Question
Vatman Inc is an all-equity financed firm with a cost of equity of 20%. Its EBIT is currently $100,000 and the analysts of Vatman expect
Vatman Inc is an all-equity financed firm with a cost of equity of 20%. Its EBIT is currently $100,000 and the analysts of Vatman expect this amount to stay constant forever. The firm considers a change in its capital structure. It plans to borrow $50,000 at 10% and to use the proceeds to repurchase shares of stock. The effective tax rate is 30%. Assume that depreciation expense is zero and that the firm requires no new investments in NWC or capital expenditure. Also, assume that the firm pays out all its net income as dividends to its shareholders. Assume that Vatman Inc. exists in an MM world with taxes (i.e., you may ignore all other imperfections, apart from taxes, that we discussed in class).
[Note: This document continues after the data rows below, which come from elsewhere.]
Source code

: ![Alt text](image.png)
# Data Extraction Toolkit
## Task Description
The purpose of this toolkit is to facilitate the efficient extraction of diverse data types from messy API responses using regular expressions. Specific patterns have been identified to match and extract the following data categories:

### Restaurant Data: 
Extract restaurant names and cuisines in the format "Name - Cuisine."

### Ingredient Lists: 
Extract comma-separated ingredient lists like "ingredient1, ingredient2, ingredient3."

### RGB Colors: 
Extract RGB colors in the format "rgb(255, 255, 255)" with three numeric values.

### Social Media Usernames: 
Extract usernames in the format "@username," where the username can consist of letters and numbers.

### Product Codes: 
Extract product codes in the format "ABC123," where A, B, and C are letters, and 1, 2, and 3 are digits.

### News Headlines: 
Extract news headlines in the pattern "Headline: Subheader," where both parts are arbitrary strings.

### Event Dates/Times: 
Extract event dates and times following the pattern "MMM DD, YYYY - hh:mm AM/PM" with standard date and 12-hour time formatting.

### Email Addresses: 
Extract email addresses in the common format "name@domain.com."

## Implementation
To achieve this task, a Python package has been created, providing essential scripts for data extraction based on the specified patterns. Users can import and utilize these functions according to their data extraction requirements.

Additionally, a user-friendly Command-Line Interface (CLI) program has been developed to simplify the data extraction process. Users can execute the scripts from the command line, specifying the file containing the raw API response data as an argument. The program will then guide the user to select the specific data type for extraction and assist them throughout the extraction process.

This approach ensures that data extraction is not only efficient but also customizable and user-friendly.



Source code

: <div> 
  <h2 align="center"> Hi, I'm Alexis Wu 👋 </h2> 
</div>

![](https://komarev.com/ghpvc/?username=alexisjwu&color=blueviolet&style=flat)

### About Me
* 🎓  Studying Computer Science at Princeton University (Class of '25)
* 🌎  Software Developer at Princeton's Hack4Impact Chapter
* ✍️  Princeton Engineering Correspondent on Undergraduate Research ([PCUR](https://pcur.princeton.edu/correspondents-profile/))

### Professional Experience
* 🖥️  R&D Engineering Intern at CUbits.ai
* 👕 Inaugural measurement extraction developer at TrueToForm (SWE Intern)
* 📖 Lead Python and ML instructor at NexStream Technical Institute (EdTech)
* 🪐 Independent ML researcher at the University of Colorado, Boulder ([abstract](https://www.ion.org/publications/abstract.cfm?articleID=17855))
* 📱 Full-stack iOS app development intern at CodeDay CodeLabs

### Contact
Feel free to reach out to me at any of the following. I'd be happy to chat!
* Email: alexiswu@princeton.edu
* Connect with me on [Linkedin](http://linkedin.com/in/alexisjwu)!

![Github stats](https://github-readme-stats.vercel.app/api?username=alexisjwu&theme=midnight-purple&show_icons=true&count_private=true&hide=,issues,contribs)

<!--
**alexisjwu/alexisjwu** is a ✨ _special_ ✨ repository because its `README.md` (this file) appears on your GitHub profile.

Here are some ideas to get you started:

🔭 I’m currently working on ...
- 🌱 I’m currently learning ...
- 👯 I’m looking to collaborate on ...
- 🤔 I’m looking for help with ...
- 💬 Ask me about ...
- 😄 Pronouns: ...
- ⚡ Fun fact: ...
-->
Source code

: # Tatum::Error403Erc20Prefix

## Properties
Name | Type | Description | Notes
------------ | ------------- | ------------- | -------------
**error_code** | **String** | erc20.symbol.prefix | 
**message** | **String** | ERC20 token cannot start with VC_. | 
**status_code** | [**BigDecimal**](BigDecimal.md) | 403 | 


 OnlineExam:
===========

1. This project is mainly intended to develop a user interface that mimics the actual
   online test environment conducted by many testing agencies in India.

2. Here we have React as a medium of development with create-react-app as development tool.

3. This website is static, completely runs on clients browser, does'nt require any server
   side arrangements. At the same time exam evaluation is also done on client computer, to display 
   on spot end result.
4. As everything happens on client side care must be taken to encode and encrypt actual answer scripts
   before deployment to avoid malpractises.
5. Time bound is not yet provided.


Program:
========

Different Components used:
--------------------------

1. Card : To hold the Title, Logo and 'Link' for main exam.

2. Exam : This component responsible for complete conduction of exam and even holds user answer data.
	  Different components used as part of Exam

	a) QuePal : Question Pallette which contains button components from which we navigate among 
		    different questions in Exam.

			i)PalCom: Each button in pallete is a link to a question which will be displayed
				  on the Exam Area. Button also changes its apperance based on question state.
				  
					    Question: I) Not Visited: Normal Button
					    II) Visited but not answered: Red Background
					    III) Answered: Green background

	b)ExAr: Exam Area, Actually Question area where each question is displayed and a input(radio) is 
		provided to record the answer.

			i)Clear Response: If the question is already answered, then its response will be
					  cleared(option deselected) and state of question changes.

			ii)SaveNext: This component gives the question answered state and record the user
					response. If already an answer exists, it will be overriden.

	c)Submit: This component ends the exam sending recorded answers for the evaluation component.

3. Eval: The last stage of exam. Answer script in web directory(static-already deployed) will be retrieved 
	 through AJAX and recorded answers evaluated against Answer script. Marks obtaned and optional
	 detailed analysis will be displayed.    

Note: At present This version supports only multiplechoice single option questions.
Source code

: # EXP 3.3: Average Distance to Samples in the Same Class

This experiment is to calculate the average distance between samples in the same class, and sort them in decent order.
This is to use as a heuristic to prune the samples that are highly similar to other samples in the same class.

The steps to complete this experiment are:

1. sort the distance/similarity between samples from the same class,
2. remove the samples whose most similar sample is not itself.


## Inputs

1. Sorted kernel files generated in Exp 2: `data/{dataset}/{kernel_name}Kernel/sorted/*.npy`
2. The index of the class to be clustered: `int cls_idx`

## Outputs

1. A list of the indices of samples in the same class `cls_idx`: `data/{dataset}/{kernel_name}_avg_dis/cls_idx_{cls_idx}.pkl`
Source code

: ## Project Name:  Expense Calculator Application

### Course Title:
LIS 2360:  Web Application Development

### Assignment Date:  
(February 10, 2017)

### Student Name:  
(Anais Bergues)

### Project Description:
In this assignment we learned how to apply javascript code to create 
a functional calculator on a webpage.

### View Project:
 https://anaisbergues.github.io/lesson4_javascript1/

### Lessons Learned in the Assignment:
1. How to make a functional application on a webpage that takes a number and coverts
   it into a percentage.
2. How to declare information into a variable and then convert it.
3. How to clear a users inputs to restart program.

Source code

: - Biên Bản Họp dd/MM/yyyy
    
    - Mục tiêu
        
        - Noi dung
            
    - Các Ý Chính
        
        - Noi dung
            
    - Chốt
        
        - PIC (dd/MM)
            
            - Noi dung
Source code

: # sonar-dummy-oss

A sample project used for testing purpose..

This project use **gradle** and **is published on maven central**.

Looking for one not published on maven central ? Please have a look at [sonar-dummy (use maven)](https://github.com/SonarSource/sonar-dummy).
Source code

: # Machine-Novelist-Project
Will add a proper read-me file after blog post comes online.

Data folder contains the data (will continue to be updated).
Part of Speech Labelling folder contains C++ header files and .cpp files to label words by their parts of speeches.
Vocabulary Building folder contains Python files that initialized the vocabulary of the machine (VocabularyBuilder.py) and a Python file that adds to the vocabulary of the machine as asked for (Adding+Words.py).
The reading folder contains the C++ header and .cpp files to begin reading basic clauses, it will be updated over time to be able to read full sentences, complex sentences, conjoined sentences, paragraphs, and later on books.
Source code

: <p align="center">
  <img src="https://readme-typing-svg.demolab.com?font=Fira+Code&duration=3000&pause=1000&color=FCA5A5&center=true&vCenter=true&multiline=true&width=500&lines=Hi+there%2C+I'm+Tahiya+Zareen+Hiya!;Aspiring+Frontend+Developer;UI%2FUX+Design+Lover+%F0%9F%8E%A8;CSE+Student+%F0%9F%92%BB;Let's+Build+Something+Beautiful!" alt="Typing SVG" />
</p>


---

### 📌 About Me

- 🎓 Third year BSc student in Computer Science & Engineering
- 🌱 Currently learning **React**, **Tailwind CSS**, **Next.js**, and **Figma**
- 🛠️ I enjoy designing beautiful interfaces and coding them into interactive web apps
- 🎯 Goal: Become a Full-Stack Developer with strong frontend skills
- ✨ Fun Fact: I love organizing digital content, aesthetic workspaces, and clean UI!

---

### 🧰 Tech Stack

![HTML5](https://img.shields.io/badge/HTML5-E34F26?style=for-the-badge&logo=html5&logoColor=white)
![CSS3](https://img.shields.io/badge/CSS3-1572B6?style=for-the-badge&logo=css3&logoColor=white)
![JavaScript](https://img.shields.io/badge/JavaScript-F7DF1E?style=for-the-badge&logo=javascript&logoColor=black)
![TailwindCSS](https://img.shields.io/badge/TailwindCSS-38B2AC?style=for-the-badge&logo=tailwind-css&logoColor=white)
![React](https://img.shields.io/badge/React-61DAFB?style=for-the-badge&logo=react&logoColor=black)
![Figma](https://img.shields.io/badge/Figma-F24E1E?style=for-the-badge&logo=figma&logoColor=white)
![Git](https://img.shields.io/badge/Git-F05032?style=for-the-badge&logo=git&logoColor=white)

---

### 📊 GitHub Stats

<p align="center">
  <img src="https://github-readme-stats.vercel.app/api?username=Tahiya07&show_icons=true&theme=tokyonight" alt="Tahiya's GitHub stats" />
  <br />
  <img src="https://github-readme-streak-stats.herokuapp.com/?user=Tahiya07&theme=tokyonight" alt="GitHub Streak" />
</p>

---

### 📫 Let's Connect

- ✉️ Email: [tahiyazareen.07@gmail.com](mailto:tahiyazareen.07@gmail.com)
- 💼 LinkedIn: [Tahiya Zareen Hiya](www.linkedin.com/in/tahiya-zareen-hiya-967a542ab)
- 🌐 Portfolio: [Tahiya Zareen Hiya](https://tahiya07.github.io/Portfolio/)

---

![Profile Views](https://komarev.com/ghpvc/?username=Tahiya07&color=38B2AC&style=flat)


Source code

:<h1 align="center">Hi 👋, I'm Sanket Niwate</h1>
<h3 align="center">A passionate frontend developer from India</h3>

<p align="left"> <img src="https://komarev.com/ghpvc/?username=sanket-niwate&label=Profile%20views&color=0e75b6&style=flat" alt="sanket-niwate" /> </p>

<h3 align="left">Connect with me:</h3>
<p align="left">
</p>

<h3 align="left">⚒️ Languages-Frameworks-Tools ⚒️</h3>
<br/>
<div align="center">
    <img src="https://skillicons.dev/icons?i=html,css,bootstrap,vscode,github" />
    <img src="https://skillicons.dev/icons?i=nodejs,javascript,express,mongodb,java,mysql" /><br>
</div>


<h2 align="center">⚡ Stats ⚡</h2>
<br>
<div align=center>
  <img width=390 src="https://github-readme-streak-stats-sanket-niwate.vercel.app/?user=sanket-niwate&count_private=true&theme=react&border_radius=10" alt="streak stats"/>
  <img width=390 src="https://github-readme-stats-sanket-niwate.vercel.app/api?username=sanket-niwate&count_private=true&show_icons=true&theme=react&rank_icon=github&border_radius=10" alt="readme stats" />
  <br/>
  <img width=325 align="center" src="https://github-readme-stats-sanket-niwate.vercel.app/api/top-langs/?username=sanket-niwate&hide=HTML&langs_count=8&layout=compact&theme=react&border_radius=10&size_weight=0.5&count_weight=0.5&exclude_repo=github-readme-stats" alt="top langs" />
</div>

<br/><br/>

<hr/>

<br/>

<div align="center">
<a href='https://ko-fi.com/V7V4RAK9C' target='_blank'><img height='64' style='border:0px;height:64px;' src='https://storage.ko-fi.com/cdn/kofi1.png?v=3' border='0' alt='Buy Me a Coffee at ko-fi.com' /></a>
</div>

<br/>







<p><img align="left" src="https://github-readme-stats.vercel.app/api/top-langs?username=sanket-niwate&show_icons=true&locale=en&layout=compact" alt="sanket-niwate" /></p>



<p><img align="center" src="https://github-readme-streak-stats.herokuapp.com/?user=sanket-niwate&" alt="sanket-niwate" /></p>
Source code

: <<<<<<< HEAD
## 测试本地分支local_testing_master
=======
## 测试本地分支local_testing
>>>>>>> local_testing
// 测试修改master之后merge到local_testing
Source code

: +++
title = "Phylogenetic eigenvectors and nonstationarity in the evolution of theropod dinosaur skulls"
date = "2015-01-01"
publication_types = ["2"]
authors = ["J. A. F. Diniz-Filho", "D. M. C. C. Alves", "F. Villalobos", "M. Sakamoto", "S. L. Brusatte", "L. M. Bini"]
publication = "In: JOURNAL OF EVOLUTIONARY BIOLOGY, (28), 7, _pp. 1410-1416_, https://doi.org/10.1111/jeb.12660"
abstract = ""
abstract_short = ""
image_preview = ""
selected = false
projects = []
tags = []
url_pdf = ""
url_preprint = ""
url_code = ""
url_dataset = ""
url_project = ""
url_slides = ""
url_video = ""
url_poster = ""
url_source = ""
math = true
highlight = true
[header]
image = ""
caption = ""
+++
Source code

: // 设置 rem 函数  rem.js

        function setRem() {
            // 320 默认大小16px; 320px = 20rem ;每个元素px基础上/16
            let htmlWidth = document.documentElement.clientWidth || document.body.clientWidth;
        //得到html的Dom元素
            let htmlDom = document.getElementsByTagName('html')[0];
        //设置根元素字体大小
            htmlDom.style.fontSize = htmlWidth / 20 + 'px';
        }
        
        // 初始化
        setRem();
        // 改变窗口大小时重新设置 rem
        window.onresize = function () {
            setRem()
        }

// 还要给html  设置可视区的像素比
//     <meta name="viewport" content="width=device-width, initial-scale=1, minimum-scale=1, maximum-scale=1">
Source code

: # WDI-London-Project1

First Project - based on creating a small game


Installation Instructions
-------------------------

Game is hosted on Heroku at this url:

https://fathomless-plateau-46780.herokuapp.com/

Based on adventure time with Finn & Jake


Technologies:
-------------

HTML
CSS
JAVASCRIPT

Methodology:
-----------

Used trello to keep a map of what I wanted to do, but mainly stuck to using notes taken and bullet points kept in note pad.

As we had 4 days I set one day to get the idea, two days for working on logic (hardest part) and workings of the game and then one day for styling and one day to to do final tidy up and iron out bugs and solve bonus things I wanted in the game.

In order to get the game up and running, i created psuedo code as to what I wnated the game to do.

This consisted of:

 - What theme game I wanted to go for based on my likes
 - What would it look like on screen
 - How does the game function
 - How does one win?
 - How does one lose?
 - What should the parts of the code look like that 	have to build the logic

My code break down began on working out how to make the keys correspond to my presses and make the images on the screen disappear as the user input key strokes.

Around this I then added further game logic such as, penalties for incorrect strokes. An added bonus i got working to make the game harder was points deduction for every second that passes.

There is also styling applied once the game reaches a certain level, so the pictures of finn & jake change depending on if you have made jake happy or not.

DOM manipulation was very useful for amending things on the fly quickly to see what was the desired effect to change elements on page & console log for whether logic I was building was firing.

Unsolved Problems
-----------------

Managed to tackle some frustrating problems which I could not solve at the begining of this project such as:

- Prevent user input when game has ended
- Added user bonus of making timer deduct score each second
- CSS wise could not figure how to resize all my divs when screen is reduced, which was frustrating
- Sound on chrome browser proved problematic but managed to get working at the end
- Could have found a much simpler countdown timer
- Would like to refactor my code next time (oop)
A. Compute the firm value (V) and equity value (S) of Vatman Inc. after the repurchase.
V =
|
S =
|
B. Compute the new RS and WACC for Vatman Inc.
RS =
|
WACC =
|
C. Vatman Inc has 25,000 shares outstanding which are currently trading at $14.00 per share. Compute how many shares will be repurchased and the new stock price. Assume efficient capital markets.